• **PROBLEM DETAILS**:
Transcribe the records word for word. Leave every picture out.

# # # # #

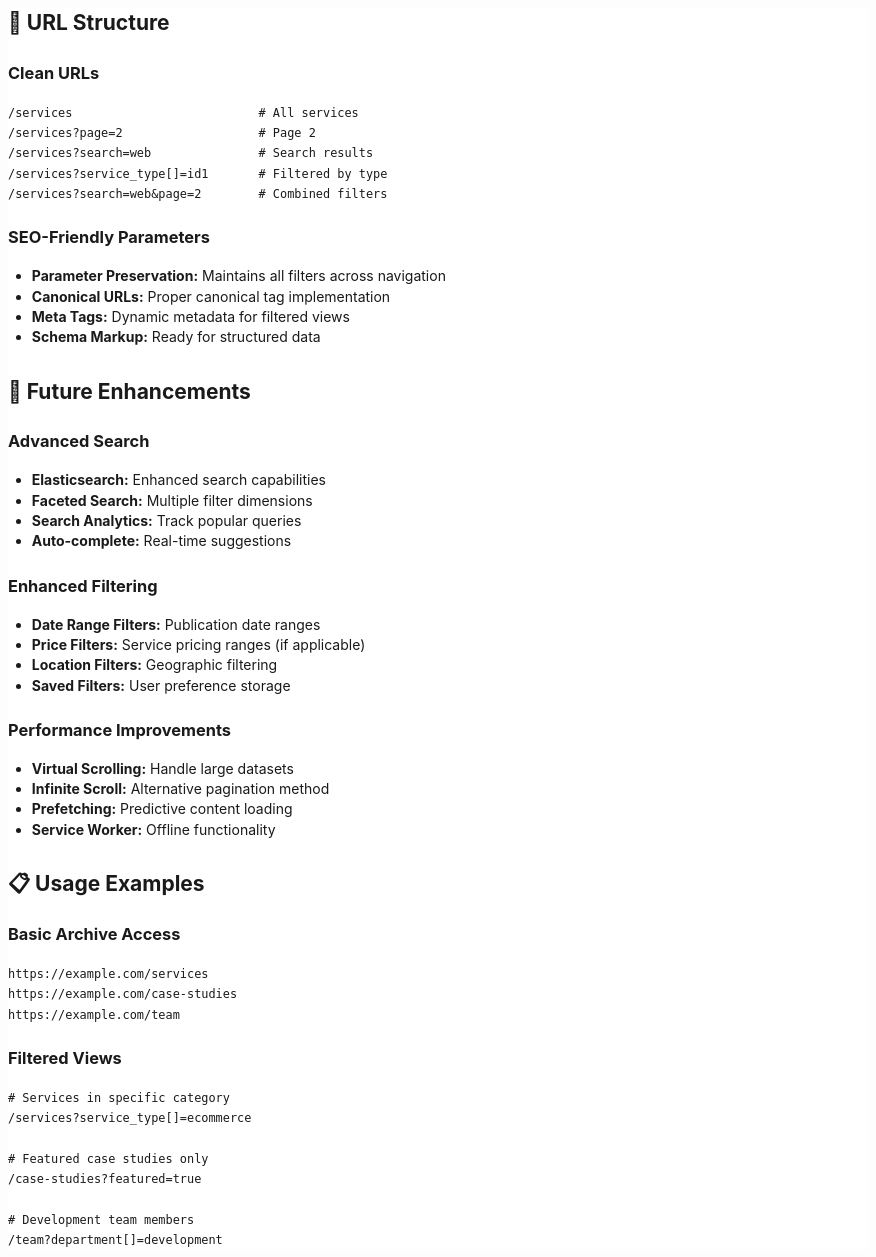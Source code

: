 ## 🔗 URL Structure

### Clean URLs
```
/services                          # All services
/services?page=2                   # Page 2
/services?search=web               # Search results  
/services?service_type[]=id1       # Filtered by type
/services?search=web&page=2        # Combined filters
```

### SEO-Friendly Parameters
- **Parameter Preservation:** Maintains all filters across navigation
- **Canonical URLs:** Proper canonical tag implementation
- **Meta Tags:** Dynamic metadata for filtered views
- **Schema Markup:** Ready for structured data

## 🚀 Future Enhancements

### Advanced Search
- **Elasticsearch:** Enhanced search capabilities
- **Faceted Search:** Multiple filter dimensions
- **Search Analytics:** Track popular queries
- **Auto-complete:** Real-time suggestions

### Enhanced Filtering
- **Date Range Filters:** Publication date ranges
- **Price Filters:** Service pricing ranges (if applicable)
- **Location Filters:** Geographic filtering
- **Saved Filters:** User preference storage

### Performance Improvements
- **Virtual Scrolling:** Handle large datasets
- **Infinite Scroll:** Alternative pagination method
- **Prefetching:** Predictive content loading
- **Service Worker:** Offline functionality

## 📋 Usage Examples

### Basic Archive Access
```url
https://example.com/services
https://example.com/case-studies  
https://example.com/team
```

### Filtered Views
```url
# Services in specific category
/services?service_type[]=ecommerce

# Featured case studies only
/case-studies?featured=true

# Development team members
/team?department[]=development
```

# # # # #

• **SOLUTION BELOW**:
Source code

: ## 🔗 URL Structure

### Clean URLs
```
/services                          # All services
/services?page=2                   # Page 2
/services?search=web               # Search results  
/services?service_type[]=id1       # Filtered by type
/services?search=web&page=2        # Combined filters
```

### SEO-Friendly Parameters
- **Parameter Preservation:** Maintains all filters across navigation
- **Canonical URLs:** Proper canonical tag implementation
- **Meta Tags:** Dynamic metadata for filtered views
- **Schema Markup:** Ready for structured data

## 🚀 Future Enhancements

### Advanced Search
- **Elasticsearch:** Enhanced search capabilities
- **Faceted Search:** Multiple filter dimensions
- **Search Analytics:** Track popular queries
- **Auto-complete:** Real-time suggestions

### Enhanced Filtering
- **Date Range Filters:** Publication date ranges
- **Price Filters:** Service pricing ranges (if applicable)
- **Location Filters:** Geographic filtering
- **Saved Filters:** User preference storage

### Performance Improvements
- **Virtual Scrolling:** Handle large datasets
- **Infinite Scroll:** Alternative pagination method
- **Prefetching:** Predictive content loading
- **Service Worker:** Offline functionality

## 📋 Usage Examples

### Basic Archive Access
```url
https://example.com/services
https://example.com/case-studies  
https://example.com/team
```

### Filtered Views
```url
# Services in specific category
/services?service_type[]=ecommerce

# Featured case studies only
/case-studies?featured=true

# Development team members
/team?department[]=development
```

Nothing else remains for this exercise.